We tell children "Everyone's the same," but they know better. And there's no shame in being different.

By Valle Dwight

I watched with a huge grin as my 2-year-old son painstakingly negotiated the three steps to get to the top of the play structure at our local playground. Aidan wobbled, hesitated, and looked back at me for reassurance. When he got to the top, he sat with a plop, lifted his arms in victory, threw back his head, and cheered.

A little boy standing nearby looked at his mother and said, “What’s wrong with that kid?”

Where I saw only joy and triumph, the boy saw something else entirely — a 2-year-old who couldn’t walk, whose tongue stuck out, who struggled to climb three small steps, and who talked funny.

When Aidan was born with Down syndrome, we entered a whole new world — one that we knew nothing about and, frankly, hadn’t given much thought to. It’s the world of difference.

In our eyes, Aidan, now age 13, is just an adorable redheaded dynamo — a funny jumble of laughter, recklessness, drama, and courage. But to strangers, especially the children he runs up to on the playground, he’s a boy who doesn’t quite fit in with their idea of “normal.”

Kids are perceptive that way. Though we have this ideal vision that, to kids, “everyone is the same,” it’s actually not true. Even very young children can pick out differences faster than many adults, and sometimes they get hyper-focused on those differences.

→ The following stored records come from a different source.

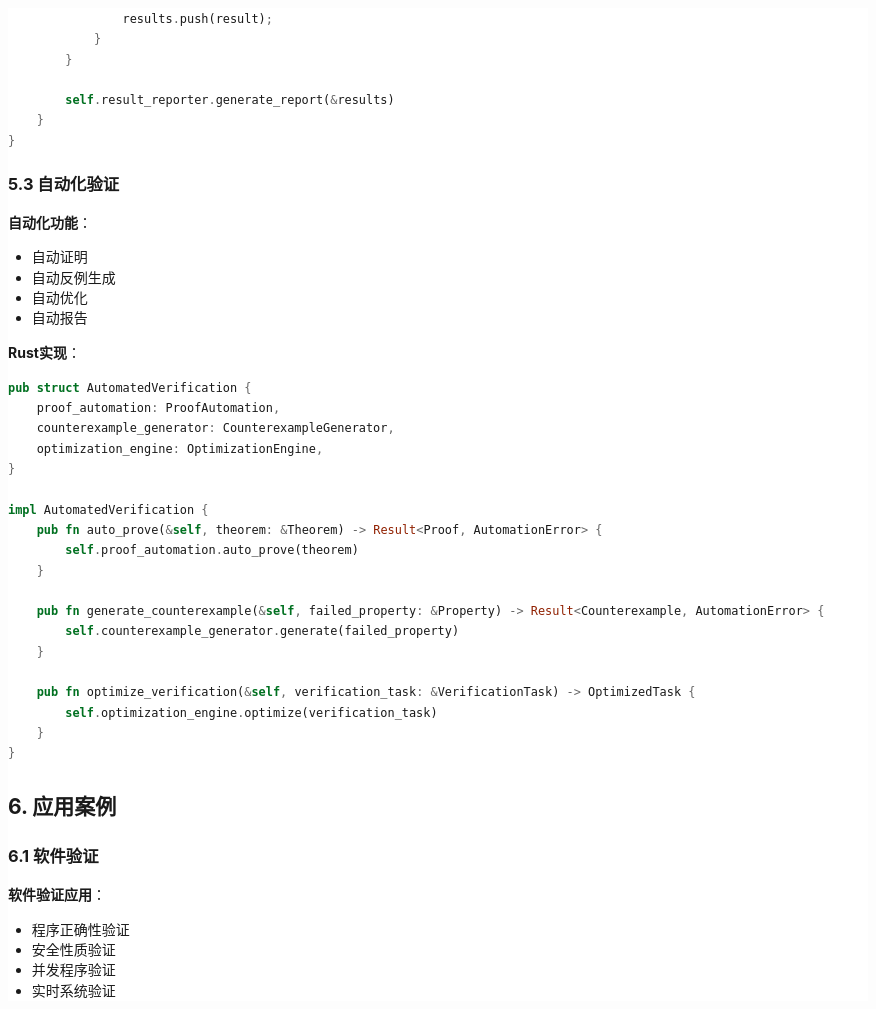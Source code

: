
 ```rust
                results.push(result);
            }
        }
        
        self.result_reporter.generate_report(&results)
    }
}
```

### 5.3 自动化验证

**自动化功能**：

- 自动证明
- 自动反例生成
- 自动优化
- 自动报告

**Rust实现**：

```rust
pub struct AutomatedVerification {
    proof_automation: ProofAutomation,
    counterexample_generator: CounterexampleGenerator,
    optimization_engine: OptimizationEngine,
}

impl AutomatedVerification {
    pub fn auto_prove(&self, theorem: &Theorem) -> Result<Proof, AutomationError> {
        self.proof_automation.auto_prove(theorem)
    }
    
    pub fn generate_counterexample(&self, failed_property: &Property) -> Result<Counterexample, AutomationError> {
        self.counterexample_generator.generate(failed_property)
    }
    
    pub fn optimize_verification(&self, verification_task: &VerificationTask) -> OptimizedTask {
        self.optimization_engine.optimize(verification_task)
    }
}
```

## 6. 应用案例

### 6.1 软件验证

**软件验证应用**：

- 程序正确性验证
- 安全性质验证
- 并发程序验证
- 实时系统验证
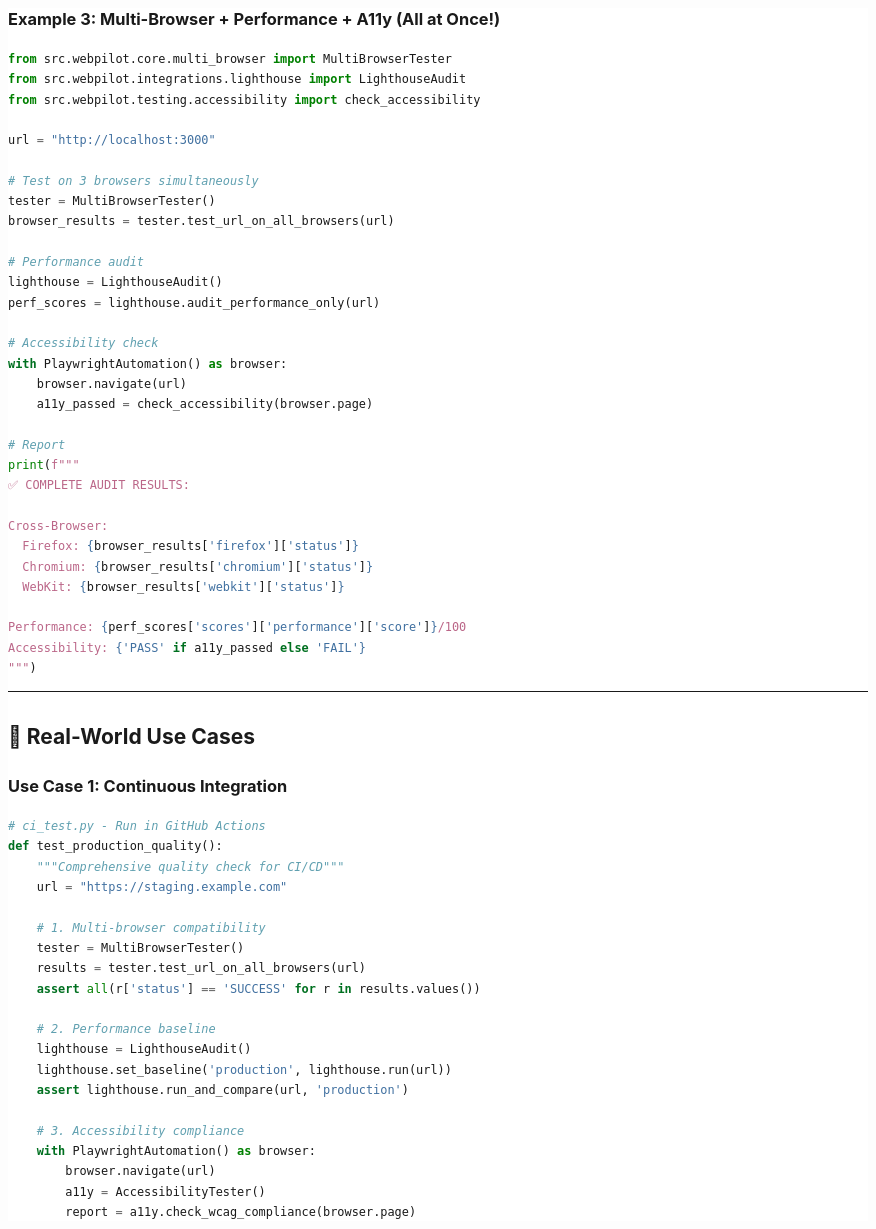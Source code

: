 ### Example 3: Multi-Browser + Performance + A11y (All at Once!)

```python
from src.webpilot.core.multi_browser import MultiBrowserTester
from src.webpilot.integrations.lighthouse import LighthouseAudit
from src.webpilot.testing.accessibility import check_accessibility

url = "http://localhost:3000"

# Test on 3 browsers simultaneously
tester = MultiBrowserTester()
browser_results = tester.test_url_on_all_browsers(url)

# Performance audit
lighthouse = LighthouseAudit()
perf_scores = lighthouse.audit_performance_only(url)

# Accessibility check
with PlaywrightAutomation() as browser:
    browser.navigate(url)
    a11y_passed = check_accessibility(browser.page)

# Report
print(f"""
✅ COMPLETE AUDIT RESULTS:

Cross-Browser:
  Firefox: {browser_results['firefox']['status']}
  Chromium: {browser_results['chromium']['status']}
  WebKit: {browser_results['webkit']['status']}

Performance: {perf_scores['scores']['performance']['score']}/100
Accessibility: {'PASS' if a11y_passed else 'FAIL'}
""")
```

---

## 🎯 Real-World Use Cases

### Use Case 1: Continuous Integration

```python
# ci_test.py - Run in GitHub Actions
def test_production_quality():
    """Comprehensive quality check for CI/CD"""
    url = "https://staging.example.com"
    
    # 1. Multi-browser compatibility
    tester = MultiBrowserTester()
    results = tester.test_url_on_all_browsers(url)
    assert all(r['status'] == 'SUCCESS' for r in results.values())
    
    # 2. Performance baseline
    lighthouse = LighthouseAudit()
    lighthouse.set_baseline('production', lighthouse.run(url))
    assert lighthouse.run_and_compare(url, 'production')
    
    # 3. Accessibility compliance
    with PlaywrightAutomation() as browser:
        browser.navigate(url)
        a11y = AccessibilityTester()
        report = a11y.check_wcag_compliance(browser.page)
```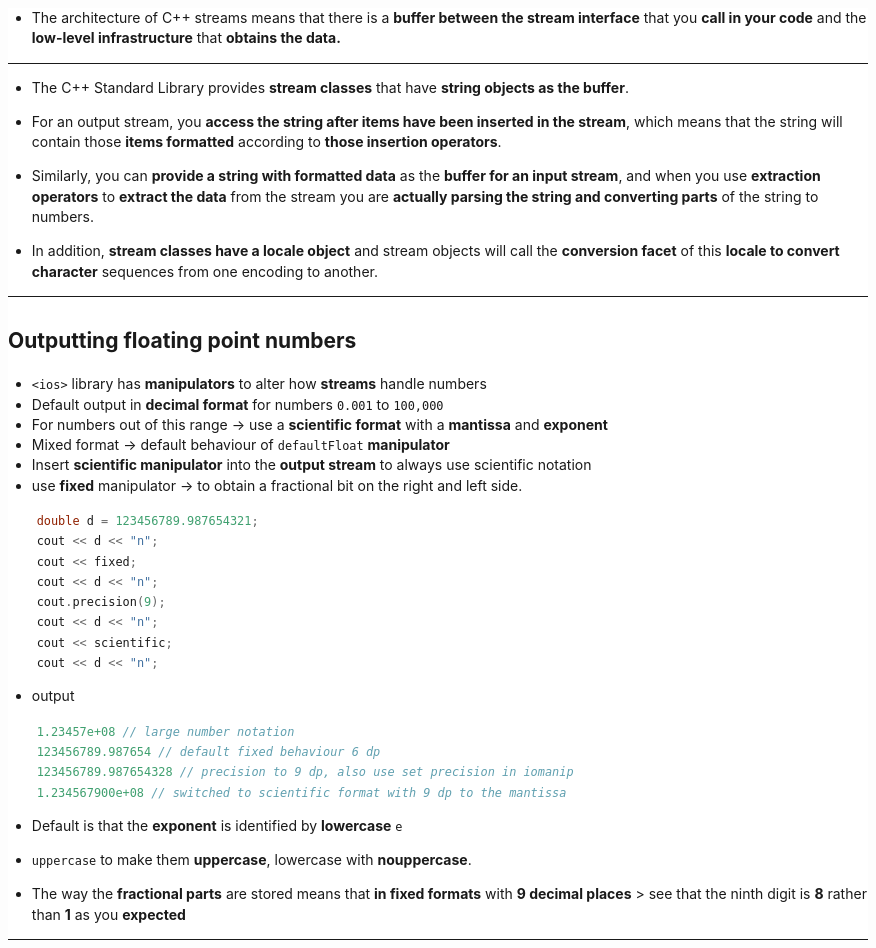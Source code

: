 - The architecture of C++ streams means that there is a **buffer between the stream interface** that you **call in your code** and the **low-level infrastructure** that **obtains the data.** 

---

- The C++ Standard Library provides **stream classes** that have **string objects as the buffer**. 
- For an output stream, you **access the string after items have been inserted in the stream**, which means that the string will contain those **items formatted** according to **those insertion operators**. 
- Similarly, you can **provide a string with formatted data** as the **buffer for an input stream**, and when you use **extraction operators** to **extract the data** from the stream you are **actually parsing the string and converting parts** of the string to numbers.

- In addition, **stream classes have a locale object** and stream objects will call the **conversion facet** of this **locale to convert character** sequences from one encoding to another.

---

## Outputting floating point numbers

- `<ios>` library has **manipulators** to alter how **streams** handle numbers
-  Default output in **decimal format** for numbers `0.001` to `100,000` 
- For numbers out of this range $\to$ use a **scientific format** with a **mantissa** and **exponent**
- Mixed format $\to$ default behaviour of `defaultFloat` **manipulator**
- Insert **scientific manipulator** into the **output stream** to always use scientific notation
- use **fixed** manipulator $\to$ to obtain a fractional bit on the right and left side.

```c++
    double d = 123456789.987654321; 
    cout << d << "n"; 
    cout << fixed; 
    cout << d << "n"; 
    cout.precision(9); 
    cout << d << "n"; 
    cout << scientific; 
    cout << d << "n";
```

- output

```c++
    1.23457e+08 // large number notation
    123456789.987654 // default fixed behaviour 6 dp
    123456789.987654328 // precision to 9 dp, also use set precision in iomanip
    1.234567900e+08 // switched to scientific format with 9 dp to the mantissa
```

- Default is that the **exponent** is identified by **lowercase** `e` 
- `uppercase` to make them **uppercase**, lowercase with **nouppercase**.

- The way the **fractional parts** are stored means that **in fixed formats** with **9 decimal places** > see that the ninth digit is **8** rather than **1** as you **expected**

---
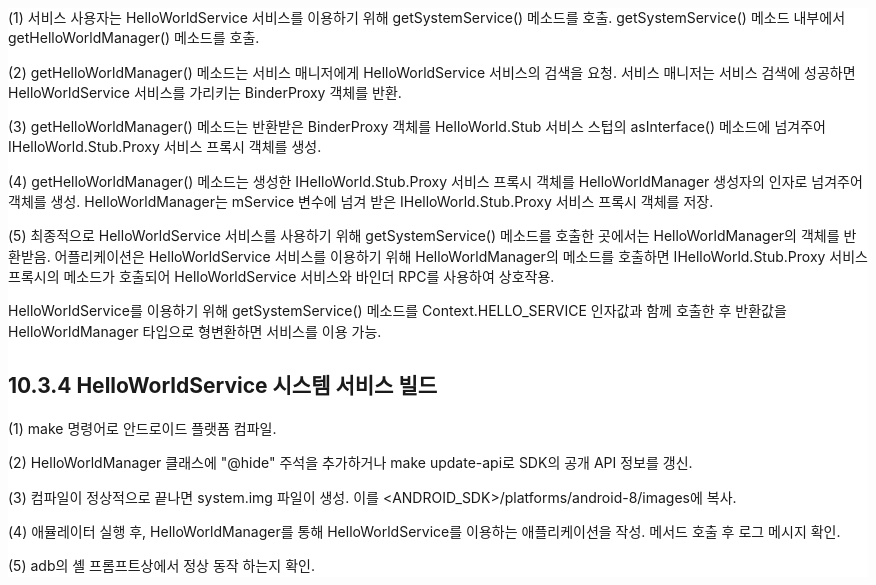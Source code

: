 (1) 서비스 사용자는 HelloWorldService 서비스를 이용하기 위해 getSystemService() 메소드를 호출. getSystemService() 메소드 내부에서 getHelloWorldManager() 메소드를 호출.

(2) getHelloWorldManager() 메소드는 서비스 매니저에게 HelloWorldService 서비스의 검색을 요청. 서비스 매니저는 서비스 검색에 성공하면 HelloWorldService 서비스를 가리키는 BinderProxy 객체를 반환.

(3) getHelloWorldManager() 메소드는 반환받은 BinderProxy 객체를 HelloWorld.Stub 서비스 스텁의 asInterface() 메소드에 넘겨주어 IHelloWorld.Stub.Proxy 서비스 프록시 객체를 생성.

(4) getHelloWorldManager() 메소드는 생성한 IHelloWorld.Stub.Proxy 서비스 프록시 객체를 HelloWorldManager 생성자의 인자로 넘겨주어 객체를 생성. HelloWorldManager는 mService 변수에 넘겨 받은 IHelloWorld.Stub.Proxy 서비스 프록시 객체를 저장.

(5) 최종적으로 HelloWorldService 서비스를 사용하기 위해 getSystemService() 메소드를 호출한 곳에서는 HelloWorldManager의 객체를 반환받음. 어플리케이션은 HelloWorldService 서비스를 이용하기 위해 HelloWorldManager의 메소드를 호출하면 IHelloWorld.Stub.Proxy 서비스 프록시의 메소드가 호출되어 HelloWorldService 서비스와 바인더 RPC를 사용하여 상호작용.

HelloWorldService를 이용하기 위해 getSystemService() 메소드를 Context.HELLO_SERVICE 인자값과 함께 호출한 후 반환값을 HelloWorldManager 타입으로 형변환하면 서비스를 이용 가능.

## 10.3.4 HelloWorldService 시스템 서비스 빌드

(1) make 명령어로 안드로이드 플랫폼 컴파일.

(2) HelloWorldManager 클래스에 "@hide" 주석을 추가하거나 make update-api로 SDK의 공개 API 정보를 갱신.

(3) 컴파일이 정상적으로 끝나면 system.img 파일이 생성. 이를 <ANDROID_SDK>/platforms/android-8/images에 복사.

(4) 애뮬레이터 실행 후, HelloWorldManager를 통해 HelloWorldService를 이용하는 애플리케이션을 작성. 메서드 호출 후 로그 메시지 확인.

(5) adb의 셸 프롬프트상에서 정상 동작 하는지 확인.
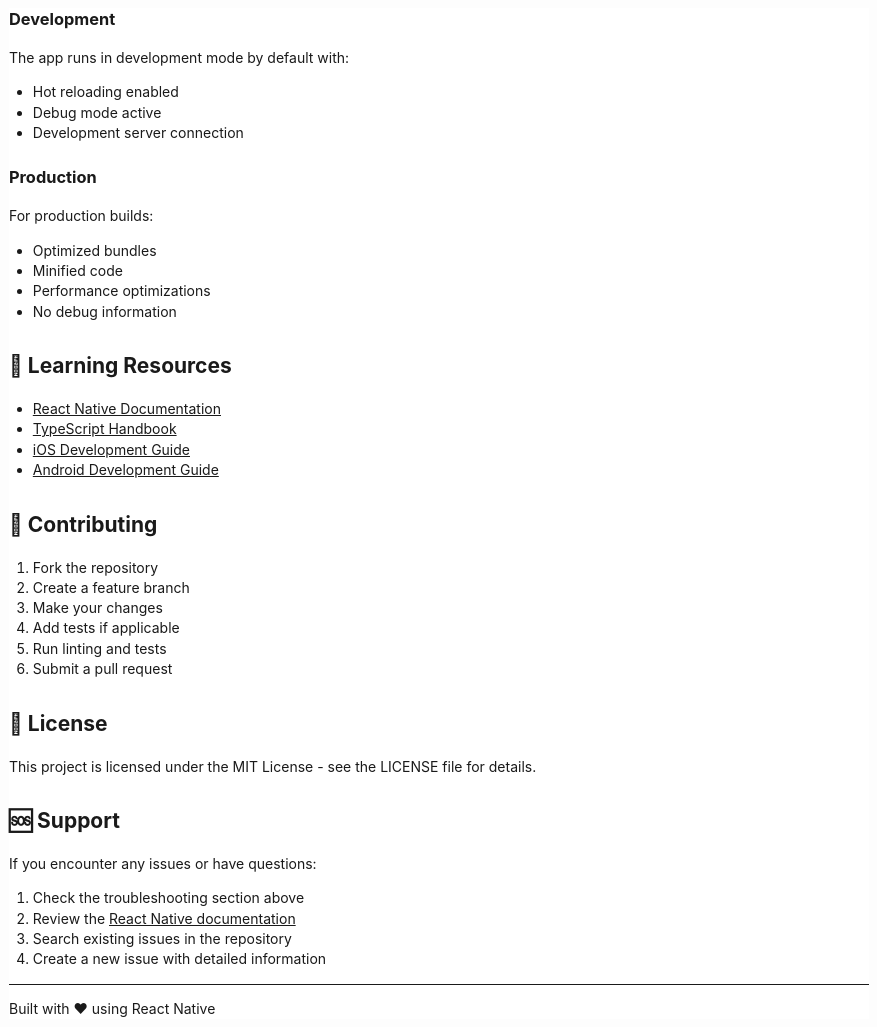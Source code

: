 ### Development

The app runs in development mode by default with:

- Hot reloading enabled
- Debug mode active
- Development server connection

### Production

For production builds:

- Optimized bundles
- Minified code
- Performance optimizations
- No debug information

## 📖 Learning Resources

- [React Native Documentation](https://reactnative.dev/docs/getting-started)
- [TypeScript Handbook](https://www.typescriptlang.org/docs/)
- [iOS Development Guide](https://reactnative.dev/docs/running-on-device)
- [Android Development Guide](https://reactnative.dev/docs/running-on-device)

## 🤝 Contributing

1. Fork the repository
2. Create a feature branch
3. Make your changes
4. Add tests if applicable
5. Run linting and tests
6. Submit a pull request

## 📄 License

This project is licensed under the MIT License - see the LICENSE file for details.

## 🆘 Support

If you encounter any issues or have questions:

1. Check the troubleshooting section above
2. Review the [React Native documentation](https://reactnative.dev)
3. Search existing issues in the repository
4. Create a new issue with detailed information

---

Built with ❤️ using React Native
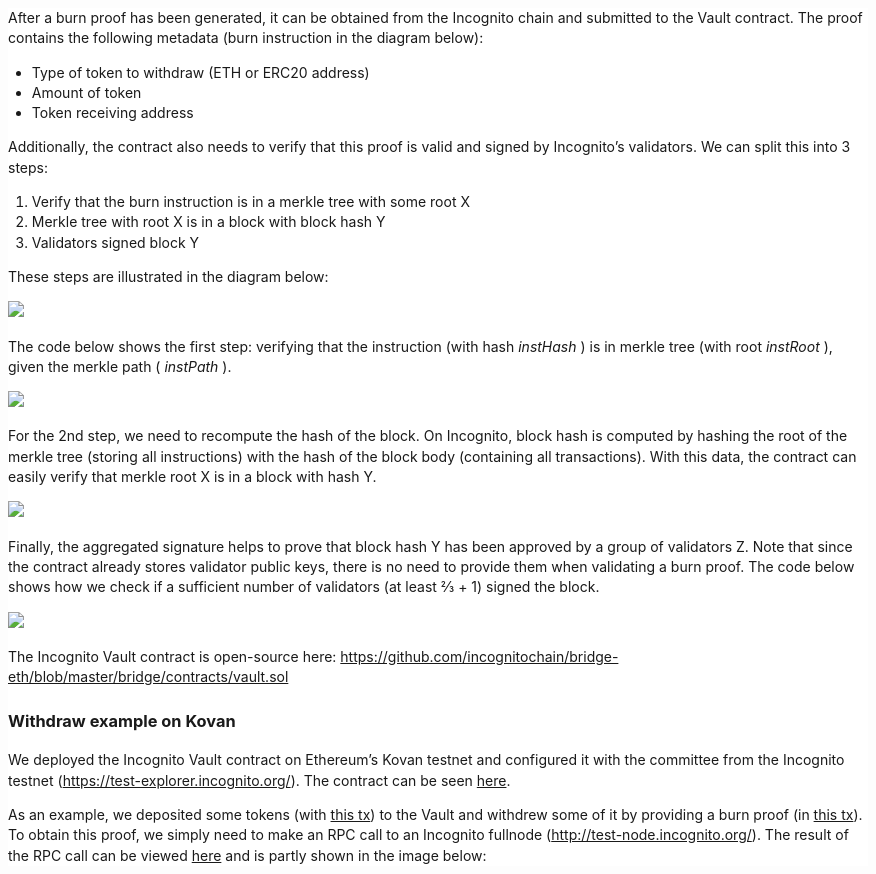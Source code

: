 After a burn proof has been generated, it can be obtained from the Incognito chain and submitted to the Vault contract. The proof contains the following metadata (burn instruction in the diagram below):

* Type of token to withdraw (ETH or ERC20 address)
* Amount of token
* Token receiving address

Additionally, the contract also needs to verify that this proof is valid and signed by Incognito’s validators. We can split this into 3 steps:

1. Verify that the burn instruction is in a merkle tree with some root X
2. Merkle tree with root X is in a block with block hash Y
3. Validators signed block Y

These steps are illustrated in the diagram below:

![](https://we.incognito.org/uploads/default/original/1X/2182aaf88e73bbee625c77cc492c931803a67d77.png) 

The code below shows the first step: verifying that the instruction (with hash  *instHash* ) is in merkle tree (with root  *instRoot* ), given the merkle path ( *instPath* ).

![](https://we.incognito.org/uploads/default/original/1X/f51872231c68da9ce3537e6742f3a0e3c0150039.png) 

For the 2nd step, we need to recompute the hash of the block. On Incognito, block hash is computed by hashing the root of the merkle tree (storing all instructions) with the hash of the block body (containing all transactions). With this data, the contract can easily verify that merkle root X is in a block with hash Y.

![](https://we.incognito.org/uploads/default/original/1X/8ddddf0c86cb31bee7906aeb8939e3056c452faa.png) 

Finally, the aggregated signature helps to prove that block hash Y has been approved by a group of validators Z. Note that since the contract already stores validator public keys, there is no need to provide them when validating a burn proof. The code below shows how we check if a sufficient number of validators (at least ⅔ + 1) signed the block.

![](https://we.incognito.org/uploads/default/original/1X/22d6f6fff696eb229f882ff2adcbc383cb13126f.png) 

The Incognito Vault contract is open-source here: https://github.com/incognitochain/bridge-eth/blob/master/bridge/contracts/vault.sol

### Withdraw example on Kovan

We deployed the Incognito Vault contract on Ethereum’s Kovan testnet and configured it with the committee from the Incognito testnet (https://test-explorer.incognito.org/). The contract can be seen [here](https://kovan.etherscan.io/address/0xe722d8b71dcc0152d47d2438556a45d3357d631f).

As an example, we deposited some tokens (with [this tx](https://kovan.etherscan.io/tx/0x31f63654eef8d28bc1ce14bb13c48c93ce1a2573caa876e5ed5483fa47418070)) to the Vault and withdrew some of it by providing a burn proof (in [this tx](https://kovan.etherscan.io/tx/0x2ade11339d4656c908fde0a94dddcd7e33a84a4c07f204e046253e6ebbbe4db2)). To obtain this proof, we simply need to make an RPC call to an Incognito fullnode (http://test-node.incognito.org/). The result of the RPC call can be viewed [here](https://gist.github.com/0xbunyip/a8b9bfe4219139716eb464fa41febe53) and is partly shown in the image below:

If I see someone with a hearing aid, it doesn’t register as all that strange to me, because over the course of my lifetime I’ve seen many people with hearing aids. If a child sees someone with a strange-looking thing in their ear, it may become all he sees.

“It’s normal to notice differences,” says Nancy Miller, an assistant clinical professor at UCLA's department of psychiatry and biobehavioral science. Our brains are wired to detect them, and we have no control over that. What we can control, and what we can help our children with, is how we respond to those differences.

Kids have one of several reactions to what they see, says Miller, who is coauthor of Everybody’s Different, which explores how people perceive and respond to those with disabilities. They may be frightened, it might worry them (“Can I catch it?”), or they may be just plain curious.

Some parents find it difficult to talk about disabilities because they’re not all that familiar with them. And a parent's discomfort can make the situation worse. If a child sees a person using a walker and calls it out to his mother, she may say, “Don’t look” or “Don’t talk about it,” thinking it’s the polite thing to do but sending the message that using a walker is bad or shameful.

So what to do when your child spots someone different? “If your child brings it up in public, make it neutral,” says Miller. “Let them know it’s not wrong, just different.”
If you know your child will be seeing people with differences, she suggests, talk about it beforehand. For example, if you’re headed to visit your great-aunt at a nursing home, discuss what your child will see there — explain what walkers, wheelchairs, and oxygen tanks are used for.

“It’s a great teaching moment,” Miller says, and it makes children comfortable with what they encounter.